Chapter 72: First Test

Chapter 72: First Test

Lena and I still couldn’t afford to eat out on the regular, much less at sit-down restaurants.

So naturally, the next morning saw us sitting side-by-side in a booth at IHOP, cutting wedges out of our pancakes and feeding them to each other like a couple of total dorks.

Two points in our defense:

One, when we first dated, we did it online. Not only that, but once we started going out IRL, Lena was too tense in public to indulge in this kind of giddy crap.

Two, I’d hurt her, almost lost her, because I’d let myself forget to show how much I wanted her. That was not going to happen again. Ever.

Oh, and three, we’d gone out this morning for a good reason.

In addition to our usual staples, the Walmart bag tucked under our table contained a pet bed for Bernie, a thermometer, a weathervane, a postal scale, a can of dog food, and a can of cat food.

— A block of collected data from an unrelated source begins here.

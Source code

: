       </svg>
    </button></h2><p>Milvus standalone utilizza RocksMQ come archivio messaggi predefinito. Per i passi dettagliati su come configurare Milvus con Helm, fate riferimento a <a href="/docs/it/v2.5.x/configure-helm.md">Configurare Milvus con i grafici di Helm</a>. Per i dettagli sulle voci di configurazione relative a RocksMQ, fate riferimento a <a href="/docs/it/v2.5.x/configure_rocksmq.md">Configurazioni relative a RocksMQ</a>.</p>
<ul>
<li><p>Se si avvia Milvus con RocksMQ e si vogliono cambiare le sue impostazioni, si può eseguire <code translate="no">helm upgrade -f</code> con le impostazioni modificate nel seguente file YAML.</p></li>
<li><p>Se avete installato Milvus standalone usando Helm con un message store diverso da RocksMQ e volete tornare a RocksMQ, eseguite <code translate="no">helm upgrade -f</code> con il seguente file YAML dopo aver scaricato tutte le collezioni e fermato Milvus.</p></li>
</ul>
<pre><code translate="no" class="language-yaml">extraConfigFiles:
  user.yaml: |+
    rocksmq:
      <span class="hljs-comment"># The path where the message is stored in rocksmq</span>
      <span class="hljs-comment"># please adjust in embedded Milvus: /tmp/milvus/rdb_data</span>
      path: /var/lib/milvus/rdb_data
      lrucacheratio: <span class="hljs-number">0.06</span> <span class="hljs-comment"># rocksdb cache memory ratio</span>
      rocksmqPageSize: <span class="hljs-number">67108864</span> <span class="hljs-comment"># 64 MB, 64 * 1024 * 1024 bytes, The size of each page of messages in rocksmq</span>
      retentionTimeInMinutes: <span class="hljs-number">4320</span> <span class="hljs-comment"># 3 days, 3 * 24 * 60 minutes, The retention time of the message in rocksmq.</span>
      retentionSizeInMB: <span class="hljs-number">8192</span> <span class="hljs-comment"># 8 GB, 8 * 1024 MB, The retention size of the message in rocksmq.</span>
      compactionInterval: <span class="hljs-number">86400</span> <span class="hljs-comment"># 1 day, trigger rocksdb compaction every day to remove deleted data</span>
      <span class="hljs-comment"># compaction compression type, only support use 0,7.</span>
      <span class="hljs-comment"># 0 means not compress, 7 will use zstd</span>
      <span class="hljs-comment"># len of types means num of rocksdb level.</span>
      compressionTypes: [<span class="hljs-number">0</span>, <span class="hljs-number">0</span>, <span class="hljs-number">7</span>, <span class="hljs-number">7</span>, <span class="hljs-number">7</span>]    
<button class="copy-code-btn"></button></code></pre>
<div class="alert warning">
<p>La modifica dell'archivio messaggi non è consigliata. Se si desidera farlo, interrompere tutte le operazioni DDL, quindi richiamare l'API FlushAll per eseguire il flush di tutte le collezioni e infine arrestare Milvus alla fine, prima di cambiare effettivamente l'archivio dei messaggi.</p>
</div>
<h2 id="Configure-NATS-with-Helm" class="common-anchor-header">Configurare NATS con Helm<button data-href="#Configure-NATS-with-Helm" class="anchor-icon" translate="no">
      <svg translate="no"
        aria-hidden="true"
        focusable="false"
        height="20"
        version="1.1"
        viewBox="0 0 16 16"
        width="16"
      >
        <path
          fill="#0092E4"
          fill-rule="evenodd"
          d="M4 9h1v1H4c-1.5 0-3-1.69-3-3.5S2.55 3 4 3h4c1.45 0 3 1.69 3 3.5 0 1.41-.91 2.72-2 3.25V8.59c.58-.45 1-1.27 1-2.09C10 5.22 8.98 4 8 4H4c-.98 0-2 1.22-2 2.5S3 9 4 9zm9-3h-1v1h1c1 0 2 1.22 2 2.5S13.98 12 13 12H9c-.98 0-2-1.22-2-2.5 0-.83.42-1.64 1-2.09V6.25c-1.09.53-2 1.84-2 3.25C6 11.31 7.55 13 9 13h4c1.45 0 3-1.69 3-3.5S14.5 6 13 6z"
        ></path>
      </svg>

We couldn’t afford all of that, either. Lena had put it on her credit card, so I covered the meal.

We really needed that video to keep doing numbers. We really needed to finish filming a second one. Arguably, we needed to do our normal work instead of banking on it.

We needed to fill the wiki team in on what had happened to us at Lena’s old apartment. Erin would get the full story and we’d decide from there how much to share, and where.

We needed to find Albie. For her sake and ours.

Oh, and we needed to actually play Earth Defense Force 5. Somehow, we’d gotten distracted before I did more than install it. A mystery for the ages.

But before we did any of that, we had tests to run.

“You got syrup on your lip,” Lena said.

“Oh.” I reached for my napkin.

She kissed me.

I laughed and leaned into it.

“You’re going to get bored of doing that,” I murmured.

“You better appreciate it while it lasts, then.”

“I do.”

I knew we were being ridiculous, but just in case there had been any ambiguity, I saw our waiter out of the corner of my eye. He tried not to smirk at us as he put the check on our table.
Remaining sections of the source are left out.